Data excerpts
○ ○ ○

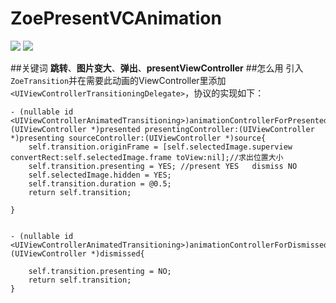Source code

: # ZoePresentVCAnimation


![](https://img.shields.io/badge/Title-ZoePresentVCAnimation-7f62b4.svg)
![](https://img.shields.io/badge/Author-Zoe-ff62b4.svg)

##关键词
**跳转**、**图片变大**、**弹出**、**presentViewController**
##怎么用
引入`ZoeTransition`并在需要此动画的ViewController里添加`<UIViewControllerTransitioningDelegate>`，协议的实现如下：
```
- (nullable id <UIViewControllerAnimatedTransitioning>)animationControllerForPresentedController:(UIViewController *)presented presentingController:(UIViewController *)presenting sourceController:(UIViewController *)source{
    self.transition.originFrame = [self.selectedImage.superview convertRect:self.selectedImage.frame toView:nil];//求出位置大小
    self.transition.presenting = YES; //present YES   dismiss NO
    self.selectedImage.hidden = YES;
    self.transition.duration = @0.5;
    return self.transition;
    
}


- (nullable id <UIViewControllerAnimatedTransitioning>)animationControllerForDismissedController:(UIViewController *)dismissed{
    
    self.transition.presenting = NO;
    return self.transition;
}
```
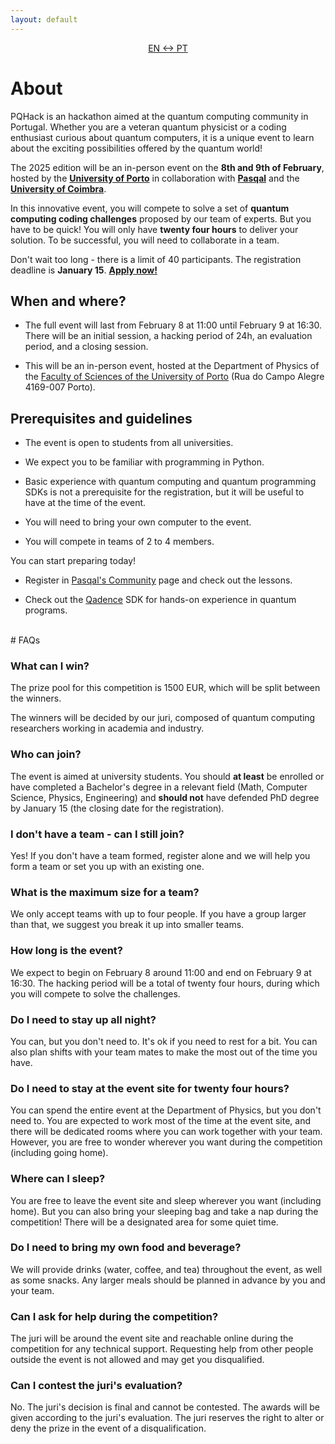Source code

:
 ```yaml
---
layout: default
---
```


<p style="text-align:center;">
     <a href="./pt.html" class="btn">EN <-> PT</a>
</p>

# About

PQHack is an hackathon aimed at the quantum computing community in Portugal. Whether you are a veteran quantum physicist or a coding enthusiast curious about quantum computers, it is a unique event to learn about the exciting possibilities offered by the quantum world!

The 2025 edition will be an in-person event on the **8th and 9th of February**, hosted by the [**University of Porto**](https://www.up.pt/portal/en/) in collaboration with [**Pasqal**](https://www.pasqal.com/) and the [**University of Coimbra**](https://www.uc.pt/en/).

In this innovative event, you will compete to solve a set of **quantum computing coding challenges** proposed by our team of experts. But you have to be quick! You will only have **twenty four hours** to deliver your solution. To be successful, you will need to collaborate in a team.

Don't wait too long - there is a limit of 40 participants.
The registration deadline is **January 15**. [**Apply now!**]("https://www.google.com/")

## When and where?

- The full event will last from February 8 at 11:00 until February 9 at 16:30. There will be an initial session, a hacking period of 24h, an evaluation period, and a closing session.

- This will be an in-person event, hosted at the Department of Physics of the [Faculty of Sciences of the University of Porto](https://www.up.pt/fcup/pt/) (Rua do Campo Alegre 4169-007 Porto).

## Prerequisites and guidelines

- The event is open to students from all universities.

- We expect you to be familiar with programming in Python.

- Basic experience with quantum computing and quantum programming SDKs is not a prerequisite for the registration, but it will be useful to have at the time of the event.

- You will need to bring your own computer to the event.

- You will compete in teams of 2 to 4 members.

<div class="highlight">
    You can start preparing today!
</div>

- Register in [Pasqal's Community](https://community.pasqal.com/) page and check out the lessons.

- Check out the [Qadence](https://pasqal-io.github.io/qadence/latest/) SDK for hands-on experience in quantum programs.

<br>
# FAQs

### What can I win?

The prize pool for this competition is 1500 EUR, which will be split between the winners.

The winners will be decided by our juri, composed of quantum computing researchers working in academia and industry.

### Who can join?

The event is aimed at university students. You should **at least** be enrolled or have completed a Bachelor's degree in a relevant field (Math, Computer Science, Physics, Engineering) and **should not** have defended PhD degree by January 15 (the closing date for the registration).

### I don't have a team - can I still join?
Yes! If you don't have a team formed, register alone and we will help you form a team or set you up with an existing one.

### What is the maximum size for a team?
We only accept teams with up to four people.
If you have a group larger than that, we suggest you break it up into smaller teams.

### How long is the event?
We expect to begin on February 8 around 11:00 and end on February 9 at 16:30. 
The hacking period will be a total of twenty four hours, during which you will compete to solve the challenges.

### Do I need to stay up all night?
You can, but you don't need to.
It's ok if you need to rest for a bit.
You can also plan shifts with your team mates to make the most out of the time you have.

### Do I need to stay at the event site for twenty four hours?
You can spend the entire event at the Department of Physics, but you don't need to. You are expected to work
most of the time at the event site, and there will be dedicated rooms where you can work together with your team.
However, you are free to wonder wherever you want during the competition (including going home).

### Where can I sleep?
You are free to leave the event site and sleep wherever you want (including home).
But you can also bring your sleeping bag and take a nap during the competition! There will be a designated area for some quiet time.

### Do I need to bring my own food and beverage?
We will provide drinks (water, coffee, and tea) throughout the event, as well as some snacks. Any larger meals should be planned in advance by you and your team.

### Can I ask for help during the competition?
The juri will be around the event site and reachable online during the competition for any technical support. Requesting help from other people outside the event is not allowed and may get you disqualified.

### Can I contest the juri's evaluation?
No. The juri's decision is final and cannot be contested.
The awards will be given according to the juri's evaluation.
The juri reserves the right to alter or deny the prize in the event of a disqualification.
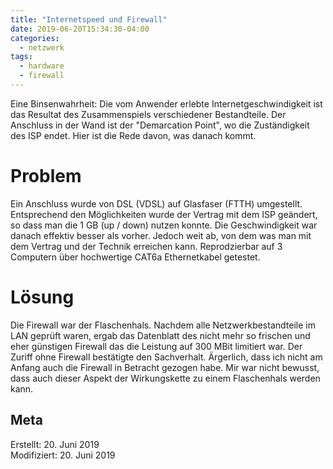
 ```yaml
---
title: "Internetspeed und Firewall"
date: 2019-06-20T15:34:30-04:00
categories:
  - netzwerk
tags:
  - hardware
  - firewall
---
```


Eine Binsenwahrheit: Die vom Anwender erlebte Internetgeschwindigkeit ist das Resultat des Zusammenspiels verschiedener Bestandteile. Der Anschluss in der Wand ist der "Demarcation Point", wo die Zuständigkeit des ISP endet. Hier ist die Rede davon, was danach kommt.  

# Problem  

Ein Anschluss wurde von DSL (VDSL) auf Glasfaser (FTTH) umgestellt. Entsprechend den Möglichkeiten wurde der Vertrag mit dem ISP geändert, so dass man die 1 GB (up / down) nutzen konnte. Die Geschwindigkeit war danach effektiv besser als vorher. Jedoch weit ab, von dem was man mit dem Vertrag und der Technik erreichen kann. Reprodzierbar auf 3 Computern über hochwertige CAT6a Ethernetkabel getestet.  

# Lösung  

Die Firewall war der Flaschenhals. Nachdem alle Netzwerkbestandteile im LAN geprüft waren, ergab das Datenblatt des nicht mehr so frischen und eher günstigen Firewall das die Leistung auf 300 MBit limitiert war. Der Zuriff ohne Firewall bestätigte den Sachverhalt. Ärgerlich, dass ich nicht am Anfang auch die Firewall in Betracht gezogen habe. Mir war nicht bewusst, dass auch dieser Aspekt der Wirkungskette zu einem Flaschenhals werden kann.  

## Meta

Erstellt:		20. Juni 2019  
Modifiziert:	20. Juni 2019  
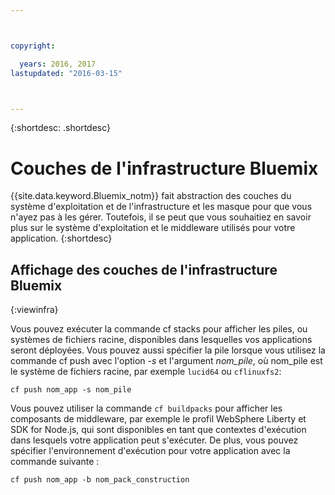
 ```yaml
---



copyright:

  years: 2016, 2017
lastupdated: "2016-03-15"



---
```


{:shortdesc: .shortdesc}

# Couches de l'infrastructure Bluemix



{{site.data.keyword.Bluemix_notm}} fait abstraction des couches du système d'exploitation et de
l'infrastructure et les masque pour que vous n'ayez pas à les gérer. Toutefois, il se peut que vous souhaitiez en savoir plus sur le système d'exploitation et le
middleware utilisés pour votre application.
{:shortdesc}

## Affichage des couches de l'infrastructure Bluemix
{:viewinfra}

Vous pouvez exécuter la commande cf stacks pour afficher les piles, ou systèmes de fichiers racine, disponibles dans lesquelles vos applications
seront déployées. Vous pouvez aussi spécifier la pile lorsque vous utilisez la commande cf push avec l'option *-s* et l'argument
*nom_pile*, où nom_pile est le système de fichiers racine, par exemple `lucid64` ou `cflinuxfs2`:
```
cf push nom_app -s nom_pile
```
Vous pouvez utiliser la commande `cf buildpacks` pour afficher les composants de middleware, par exemple le profil WebSphere Liberty et
SDK for Node.js, qui sont
disponibles en tant que contextes d'exécution dans lesquels votre application peut s'exécuter. De plus, vous pouvez spécifier l'environnement d'exécution pour votre application avec la commande
suivante :
```
cf push nom_app -b nom_pack_construction
```

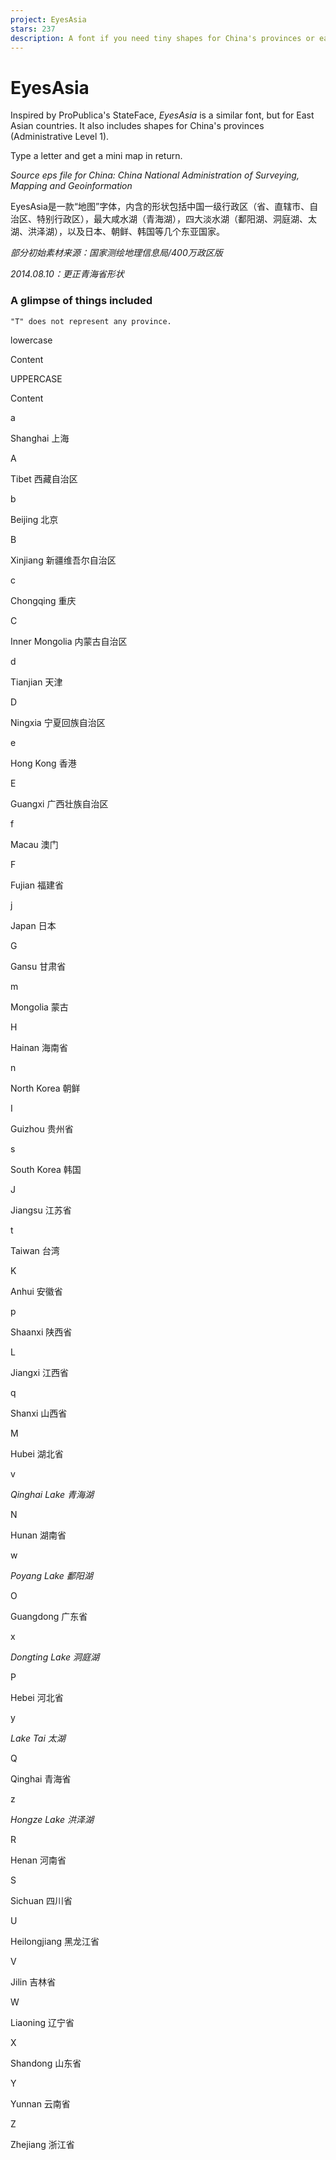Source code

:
 ```yaml
---
project: EyesAsia
stars: 237
description: A font if you need tiny shapes for China's provinces or east Asian countries as a design element.
---
```


EyesAsia
========

Inspired by ProPublica's StateFace, _EyesAsia_ is a similar font, but for East Asian countries. It also includes shapes for China's provinces (Administrative Level 1).

Type a letter and get a mini map in return.

_Source eps file for China: China National Administration of Surveying, Mapping and Geoinformation_

EyesAsia是一款“地图”字体，内含的形状包括中国一级行政区（省、直辖市、自治区、特别行政区），最大咸水湖（青海湖），四大淡水湖（鄱阳湖、洞庭湖、太湖、洪泽湖），以及日本、朝鲜、韩国等几个东亚国家。

_部分初始素材来源：国家测绘地理信息局/400万政区版_

_2014.08.10：更正青海省形状_

### A glimpse of things included

```
"T" does not represent any province.
```

lowercase

Content

UPPERCASE

Content

a

Shanghai 上海

A

Tibet 西藏自治区

b

Beijing 北京

B

Xinjiang 新疆维吾尔自治区

c

Chongqing 重庆

C

Inner Mongolia 内蒙古自治区

d

Tianjian 天津

D

Ningxia 宁夏回族自治区

e

Hong Kong 香港

E

Guangxi 广西壮族自治区

f

Macau 澳门

F

Fujian 福建省

j

Japan 日本

G

Gansu 甘肃省

m

Mongolia 蒙古

H

Hainan 海南省

n

North Korea 朝鲜

I

Guizhou 贵州省

s

South Korea 韩国

J

Jiangsu 江苏省

t

Taiwan 台湾

K

Anhui 安徽省

p

Shaanxi 陕西省

L

Jiangxi 江西省

q

Shanxi 山西省

M

Hubei 湖北省

v

_Qinghai Lake 青海湖_

N

Hunan 湖南省

w

_Poyang Lake 鄱阳湖_

O

Guangdong 广东省

x

_Dongting Lake 洞庭湖_

P

Hebei 河北省

y

_Lake Tai 太湖_

Q

Qinghai 青海省

z

_Hongze Lake 洪泽湖_

R

Henan 河南省

S

Sichuan 四川省

U

Heilongjiang 黑龙江省

V

Jilin 吉林省

W

Liaoning 辽宁省

X

Shandong 山东省

Y

Yunnan 云南省

Z

Zhejiang 浙江省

○ ○ ○

> _WORK REQUEST_
From the records above, transcribe without alteration every line from the one with "### I don't have a team - can I still join?" to the one with "### Do I need to stay at", inclusive.

> _ANSWER TO THIS PROBLEM_
### I don't have a team - can I still join?
Yes! If you don't have a team formed, register alone and we will help you form a team or set you up with an existing one.

### What is the maximum size for a team?
We only accept teams with up to four people.
If you have a group larger than that, we suggest you break it up into smaller teams.

### How long is the event?
We expect to begin on February 8 around 11:00 and end on February 9 at 16:30. 
The hacking period will be a total of twenty four hours, during which you will compete to solve the challenges.

### Do I need to stay up all night?
You can, but you don't need to.
It's ok if you need to rest for a bit.
You can also plan shifts with your team mates to make the most out of the time you have.

### Do I need to stay at the event site for twenty four hours?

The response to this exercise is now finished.